▶ **Your assignment**
The records that follow are to be reproduced exactly. Any pictures in them are left out.

------------------------------------------------------------------------

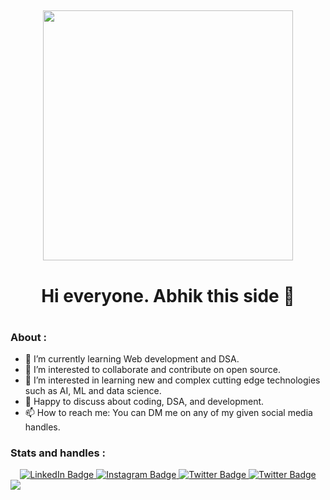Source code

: ##

<div id="header" align="center">
  <img src="https://media.giphy.com/media/f3iwJFOVOwuy7K6FFw/giphy.gif" width="400"/>
  <div align="center"><h1>Hi everyone. Abhik this side 👋<h1></div>
</div>

 


<!--
**Abhiksahu3092/Abhiksahu3092** is a ✨ _special_ ✨ repository because its `README.md` (this file) appears on your GitHub profile.-->
<h3>About :</h3>

- 🌱 I’m currently learning Web development and DSA.
- 👯 I’m interested to collaborate and contribute on  open source.
- 🤔 I’m interested in learning new and complex cutting edge technologies such as AI, ML and data science.
- 💬 Happy to discuss about coding, DSA, and development.
- 📫 How to reach me: You can DM me on any of my given social media handles.


<h3>Stats and handles :</h3>
<div id="badges" align="center">
  <a href="https://www.linkedin.com/in/abhiksundarsahu/">
    <img src="https://img.shields.io/badge/LinkedIn-0072b1?style=for-the-badge&logo=linkedin" alt="LinkedIn Badge"/>
  </a>
  <a href="https://www.instagram.com/abhiksahu3092/">
    <img src="https://img.shields.io/badge/Instagram-833AB4?style=for-the-badge&logo=instagram" alt="Instagram Badge"/>
  </a>
  <a href="https://twitter.com/abhiksahu2003">
    <img src="https://img.shields.io/badge/Twitter-194fd5?style=for-the-badge&logo=twitter" alt="Twitter Badge"/>
  </a>
  <a href="https://www.codechef.com/users/abhiksahu2003">
    <img src="https://img.shields.io/badge/Codechef-964B00?style=for-the-badge&logo=codechef" alt="Twitter Badge"/>
  </a>
</div>

<div align="center">
  <img src="https://komarev.com/ghpvc/?username=Abhiksahu3092&style=flat-square&color=blue" alt=""/>
</div>


<img src="https://github-readme-activity-graph.vercel.app/graph?username=Abhiksahu3092&theme=github-compact">

<div align="center">
<img src="https://github-readme-stats.vercel.app/api/top-langs/?username=Abhiksahu3092&theme=dark&hide_border=false&include_all_commits=true&count_private=true&layout=compact" alt=""/>
</div>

------------------------------------------------------------------------

▶ **Reply**
Source code

: ##

<div id="header" align="center">
  <img src="https://media.giphy.com/media/f3iwJFOVOwuy7K6FFw/giphy.gif" width="400"/>
  <div align="center"><h1>Hi everyone. Abhik this side 👋<h1></div>
</div>

 


<!--
**Abhiksahu3092/Abhiksahu3092** is a ✨ _special_ ✨ repository because its `README.md` (this file) appears on your GitHub profile.-->
<h3>About :</h3>

- 🌱 I’m currently learning Web development and DSA.
- 👯 I’m interested to collaborate and contribute on  open source.
- 🤔 I’m interested in learning new and complex cutting edge technologies such as AI, ML and data science.
- 💬 Happy to discuss about coding, DSA, and development.
- 📫 How to reach me: You can DM me on any of my given social media handles.


<h3>Stats and handles :</h3>
<div id="badges" align="center">
  <a href="https://www.linkedin.com/in/abhiksundarsahu/">
    <img src="https://img.shields.io/badge/LinkedIn-0072b1?style=for-the-badge&logo=linkedin" alt="LinkedIn Badge"/>
  </a>
  <a href="https://www.instagram.com/abhiksahu3092/">
    <img src="https://img.shields.io/badge/Instagram-833AB4?style=for-the-badge&logo=instagram" alt="Instagram Badge"/>
  </a>
  <a href="https://twitter.com/abhiksahu2003">
    <img src="https://img.shields.io/badge/Twitter-194fd5?style=for-the-badge&logo=twitter" alt="Twitter Badge"/>
  </a>
  <a href="https://www.codechef.com/users/abhiksahu2003">
    <img src="https://img.shields.io/badge/Codechef-964B00?style=for-the-badge&logo=codechef" alt="Twitter Badge"/>
  </a>
</div>

<div align="center">
  <img src="https://komarev.com/ghpvc/?username=Abhiksahu3092&style=flat-square&color=blue" alt=""/>
</div>


<img src="https://github-readme-activity-graph.vercel.app/graph?username=Abhiksahu3092&theme=github-compact">

<div align="center">
<img src="https://github-readme-stats.vercel.app/api/top-langs/?username=Abhiksahu3092&theme=dark&hide_border=false&include_all_commits=true&count_private=true&layout=compact" alt=""/>
</div>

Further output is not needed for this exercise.